[Data entries]
- Opening Delimiter -
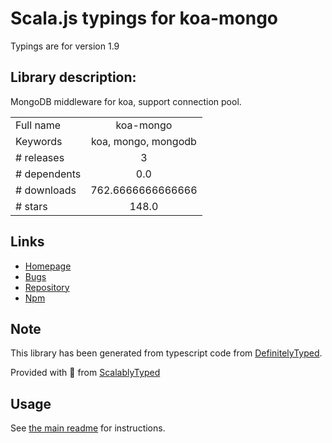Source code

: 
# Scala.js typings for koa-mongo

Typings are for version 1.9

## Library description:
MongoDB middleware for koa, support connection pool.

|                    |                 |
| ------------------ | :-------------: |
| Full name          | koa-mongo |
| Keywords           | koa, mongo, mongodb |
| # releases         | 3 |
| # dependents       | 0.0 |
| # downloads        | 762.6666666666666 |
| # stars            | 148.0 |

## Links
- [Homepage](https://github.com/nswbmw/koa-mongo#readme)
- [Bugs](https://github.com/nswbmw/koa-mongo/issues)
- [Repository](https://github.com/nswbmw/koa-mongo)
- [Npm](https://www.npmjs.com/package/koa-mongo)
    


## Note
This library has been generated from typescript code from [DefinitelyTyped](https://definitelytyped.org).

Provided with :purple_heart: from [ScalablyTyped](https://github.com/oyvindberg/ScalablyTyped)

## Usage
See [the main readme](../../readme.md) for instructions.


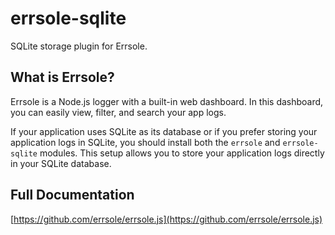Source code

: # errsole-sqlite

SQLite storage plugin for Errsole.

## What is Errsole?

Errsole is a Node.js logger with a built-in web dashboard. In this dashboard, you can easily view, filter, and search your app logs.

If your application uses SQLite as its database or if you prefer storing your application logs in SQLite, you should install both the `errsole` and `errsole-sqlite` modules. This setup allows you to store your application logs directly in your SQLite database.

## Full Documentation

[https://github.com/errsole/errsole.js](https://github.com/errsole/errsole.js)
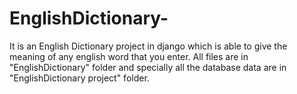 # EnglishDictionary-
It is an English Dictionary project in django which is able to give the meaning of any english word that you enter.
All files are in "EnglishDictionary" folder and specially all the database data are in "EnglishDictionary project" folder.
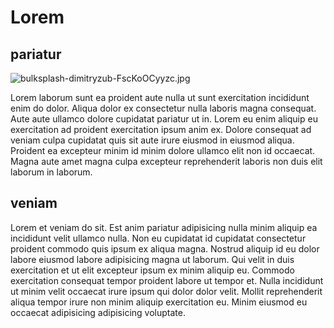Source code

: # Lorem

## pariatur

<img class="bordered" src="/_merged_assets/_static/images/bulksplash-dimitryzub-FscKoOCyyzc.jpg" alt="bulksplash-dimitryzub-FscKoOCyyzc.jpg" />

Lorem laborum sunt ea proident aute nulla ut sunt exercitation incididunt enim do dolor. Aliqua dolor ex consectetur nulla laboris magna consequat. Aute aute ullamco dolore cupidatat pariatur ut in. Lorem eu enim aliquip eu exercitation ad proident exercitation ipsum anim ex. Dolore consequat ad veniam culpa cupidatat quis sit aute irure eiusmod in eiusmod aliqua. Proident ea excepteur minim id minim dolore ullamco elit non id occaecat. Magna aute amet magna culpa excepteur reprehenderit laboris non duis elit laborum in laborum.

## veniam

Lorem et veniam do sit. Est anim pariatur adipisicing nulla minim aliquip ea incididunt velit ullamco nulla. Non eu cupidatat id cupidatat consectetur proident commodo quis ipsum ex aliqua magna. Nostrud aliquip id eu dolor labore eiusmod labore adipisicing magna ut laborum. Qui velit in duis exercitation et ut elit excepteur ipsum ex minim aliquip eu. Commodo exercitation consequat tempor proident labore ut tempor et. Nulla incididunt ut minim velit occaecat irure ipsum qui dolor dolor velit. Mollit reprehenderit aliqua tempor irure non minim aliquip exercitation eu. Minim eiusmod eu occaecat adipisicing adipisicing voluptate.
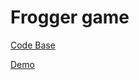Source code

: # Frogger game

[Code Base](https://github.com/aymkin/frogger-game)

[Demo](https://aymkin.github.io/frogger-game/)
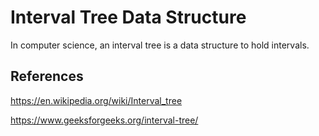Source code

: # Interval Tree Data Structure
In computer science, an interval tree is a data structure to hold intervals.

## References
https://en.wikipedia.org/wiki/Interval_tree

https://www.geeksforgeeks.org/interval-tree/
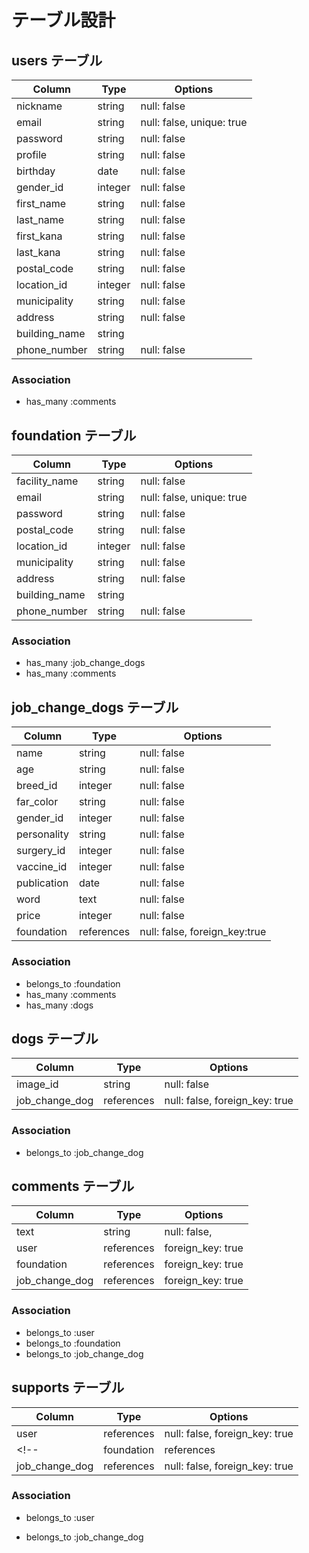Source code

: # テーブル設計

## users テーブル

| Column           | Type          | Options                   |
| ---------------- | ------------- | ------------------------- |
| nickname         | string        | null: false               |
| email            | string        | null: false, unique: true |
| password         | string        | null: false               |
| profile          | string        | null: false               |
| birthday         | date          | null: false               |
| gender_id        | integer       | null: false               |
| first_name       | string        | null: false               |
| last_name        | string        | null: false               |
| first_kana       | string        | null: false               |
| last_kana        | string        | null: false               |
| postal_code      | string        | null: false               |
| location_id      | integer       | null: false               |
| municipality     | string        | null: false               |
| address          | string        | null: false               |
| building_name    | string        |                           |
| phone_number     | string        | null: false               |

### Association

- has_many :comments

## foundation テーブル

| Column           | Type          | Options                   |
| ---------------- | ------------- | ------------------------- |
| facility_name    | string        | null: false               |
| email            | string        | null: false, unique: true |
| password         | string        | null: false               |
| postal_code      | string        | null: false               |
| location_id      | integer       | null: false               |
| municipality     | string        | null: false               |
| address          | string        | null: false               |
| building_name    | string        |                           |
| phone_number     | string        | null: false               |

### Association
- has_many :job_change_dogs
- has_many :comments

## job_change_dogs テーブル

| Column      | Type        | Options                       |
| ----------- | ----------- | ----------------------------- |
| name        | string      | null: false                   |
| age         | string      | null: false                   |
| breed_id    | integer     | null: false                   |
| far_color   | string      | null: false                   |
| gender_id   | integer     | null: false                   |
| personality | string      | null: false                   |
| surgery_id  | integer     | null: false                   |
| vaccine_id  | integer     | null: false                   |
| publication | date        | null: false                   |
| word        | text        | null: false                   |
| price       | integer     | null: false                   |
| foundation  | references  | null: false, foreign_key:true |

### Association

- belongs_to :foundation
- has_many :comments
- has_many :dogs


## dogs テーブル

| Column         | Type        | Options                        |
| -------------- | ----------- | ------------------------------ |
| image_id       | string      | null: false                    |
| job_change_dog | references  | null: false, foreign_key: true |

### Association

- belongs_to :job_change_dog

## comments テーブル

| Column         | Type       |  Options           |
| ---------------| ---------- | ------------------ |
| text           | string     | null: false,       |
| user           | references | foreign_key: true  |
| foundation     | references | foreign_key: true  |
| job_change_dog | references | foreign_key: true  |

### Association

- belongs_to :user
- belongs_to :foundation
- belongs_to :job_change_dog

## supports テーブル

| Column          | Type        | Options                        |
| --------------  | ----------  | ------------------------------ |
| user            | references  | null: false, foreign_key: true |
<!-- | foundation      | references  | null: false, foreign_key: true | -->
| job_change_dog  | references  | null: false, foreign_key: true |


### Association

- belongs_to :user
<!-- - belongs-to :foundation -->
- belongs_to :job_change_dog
- Closing Delimiter -
## WHAT TO WORK ON
After dropping every picture, transcribe each entry exactly.

## SOLUTION FOR THIS EXERCISE
Source code

: 
# Scala.js typings for koa-mongo

Typings are for version 1.9

## Library description:
MongoDB middleware for koa, support connection pool.

|                    |                 |
| ------------------ | :-------------: |
| Full name          | koa-mongo |
| Keywords           | koa, mongo, mongodb |
| # releases         | 3 |
| # dependents       | 0.0 |
| # downloads        | 762.6666666666666 |
| # stars            | 148.0 |

## Links
- [Homepage](https://github.com/nswbmw/koa-mongo#readme)
- [Bugs](https://github.com/nswbmw/koa-mongo/issues)
- [Repository](https://github.com/nswbmw/koa-mongo)
- [Npm](https://www.npmjs.com/package/koa-mongo)
    


## Note
This library has been generated from typescript code from [DefinitelyTyped](https://definitelytyped.org).

Provided with :purple_heart: from [ScalablyTyped](https://github.com/oyvindberg/ScalablyTyped)

## Usage
See [the main readme](../../readme.md) for instructions.


Source code

: # errsole-sqlite

SQLite storage plugin for Errsole.

## What is Errsole?

Errsole is a Node.js logger with a built-in web dashboard. In this dashboard, you can easily view, filter, and search your app logs.

If your application uses SQLite as its database or if you prefer storing your application logs in SQLite, you should install both the `errsole` and `errsole-sqlite` modules. This setup allows you to store your application logs directly in your SQLite database.

## Full Documentation

[https://github.com/errsole/errsole.js](https://github.com/errsole/errsole.js)
 # EnglishDictionary-
It is an English Dictionary project in django which is able to give the meaning of any english word that you enter.
All files are in "EnglishDictionary" folder and specially all the database data are in "EnglishDictionary project" folder.
Source code

: # Lorem

## pariatur

<img class="bordered" src="/_merged_assets/_static/images/bulksplash-dimitryzub-FscKoOCyyzc.jpg" alt="bulksplash-dimitryzub-FscKoOCyyzc.jpg" />

Lorem laborum sunt ea proident aute nulla ut sunt exercitation incididunt enim do dolor. Aliqua dolor ex consectetur nulla laboris magna consequat. Aute aute ullamco dolore cupidatat pariatur ut in. Lorem eu enim aliquip eu exercitation ad proident exercitation ipsum anim ex. Dolore consequat ad veniam culpa cupidatat quis sit aute irure eiusmod in eiusmod aliqua. Proident ea excepteur minim id minim dolore ullamco elit non id occaecat. Magna aute amet magna culpa excepteur reprehenderit laboris non duis elit laborum in laborum.

## veniam

Lorem et veniam do sit. Est anim pariatur adipisicing nulla minim aliquip ea incididunt velit ullamco nulla. Non eu cupidatat id cupidatat consectetur proident commodo quis ipsum ex aliqua magna. Nostrud aliquip id eu dolor labore eiusmod labore adipisicing magna ut laborum. Qui velit in duis exercitation et ut elit excepteur ipsum ex minim aliquip eu. Commodo exercitation consequat tempor proident labore ut tempor et. Nulla incididunt ut minim velit occaecat irure ipsum qui dolor dolor velit. Mollit reprehenderit aliqua tempor irure non minim aliquip exercitation eu. Minim eiusmod eu occaecat adipisicing adipisicing voluptate.
Source code

: # Frogger game

[Code Base](https://github.com/aymkin/frogger-game)

[Demo](https://aymkin.github.io/frogger-game/)
Source code

: # Interval Tree Data Structure
In computer science, an interval tree is a data structure to hold intervals.

## References
https://en.wikipedia.org/wiki/Interval_tree

https://www.geeksforgeeks.org/interval-tree/
Source code

: # テーブル設計

## users テーブル

| Column           | Type          | Options                   |
| ---------------- | ------------- | ------------------------- |
| nickname         | string        | null: false               |
| email            | string        | null: false, unique: true |
| password         | string        | null: false               |
| profile          | string        | null: false               |
| birthday         | date          | null: false               |
| gender_id        | integer       | null: false               |
| first_name       | string        | null: false               |
| last_name        | string        | null: false               |
| first_kana       | string        | null: false               |
| last_kana        | string        | null: false               |
| postal_code      | string        | null: false               |
| location_id      | integer       | null: false               |
| municipality     | string        | null: false               |
| address          | string        | null: false               |
| building_name    | string        |                           |
| phone_number     | string        | null: false               |

### Association

- has_many :comments

## foundation テーブル

| Column           | Type          | Options                   |
| ---------------- | ------------- | ------------------------- |
| facility_name    | string        | null: false               |
| email            | string        | null: false, unique: true |
| password         | string        | null: false               |
| postal_code      | string        | null: false               |
| location_id      | integer       | null: false               |
| municipality     | string        | null: false               |
| address          | string        | null: false               |
| building_name    | string        |                           |
| phone_number     | string        | null: false               |

### Association
- has_many :job_change_dogs
- has_many :comments

## job_change_dogs テーブル

| Column      | Type        | Options                       |
| ----------- | ----------- | ----------------------------- |
| name        | string      | null: false                   |
| age         | string      | null: false                   |
| breed_id    | integer     | null: false                   |
| far_color   | string      | null: false                   |
| gender_id   | integer     | null: false                   |
| personality | string      | null: false                   |
| surgery_id  | integer     | null: false                   |
| vaccine_id  | integer     | null: false                   |
| publication | date        | null: false                   |
| word        | text        | null: false                   |
| price       | integer     | null: false                   |
| foundation  | references  | null: false, foreign_key:true |

### Association

- belongs_to :foundation
- has_many :comments
- has_many :dogs


## dogs テーブル

| Column         | Type        | Options                        |
| -------------- | ----------- | ------------------------------ |
| image_id       | string      | null: false                    |
| job_change_dog | references  | null: false, foreign_key: true |

### Association

- belongs_to :job_change_dog

## comments テーブル

| Column         | Type       |  Options           |
| ---------------| ---------- | ------------------ |
| text           | string     | null: false,       |
| user           | references | foreign_key: true  |
| foundation     | references | foreign_key: true  |
| job_change_dog | references | foreign_key: true  |

### Association

- belongs_to :user
- belongs_to :foundation
- belongs_to :job_change_dog

## supports テーブル

| Column          | Type        | Options                        |
| --------------  | ----------  | ------------------------------ |
| user            | references  | null: false, foreign_key: true |
<!-- | foundation      | references  | null: false, foreign_key: true | -->
| job_change_dog  | references  | null: false, foreign_key: true |


### Association

- belongs_to :user
<!-- - belongs-to :foundation -->
- belongs_to :job_change_dog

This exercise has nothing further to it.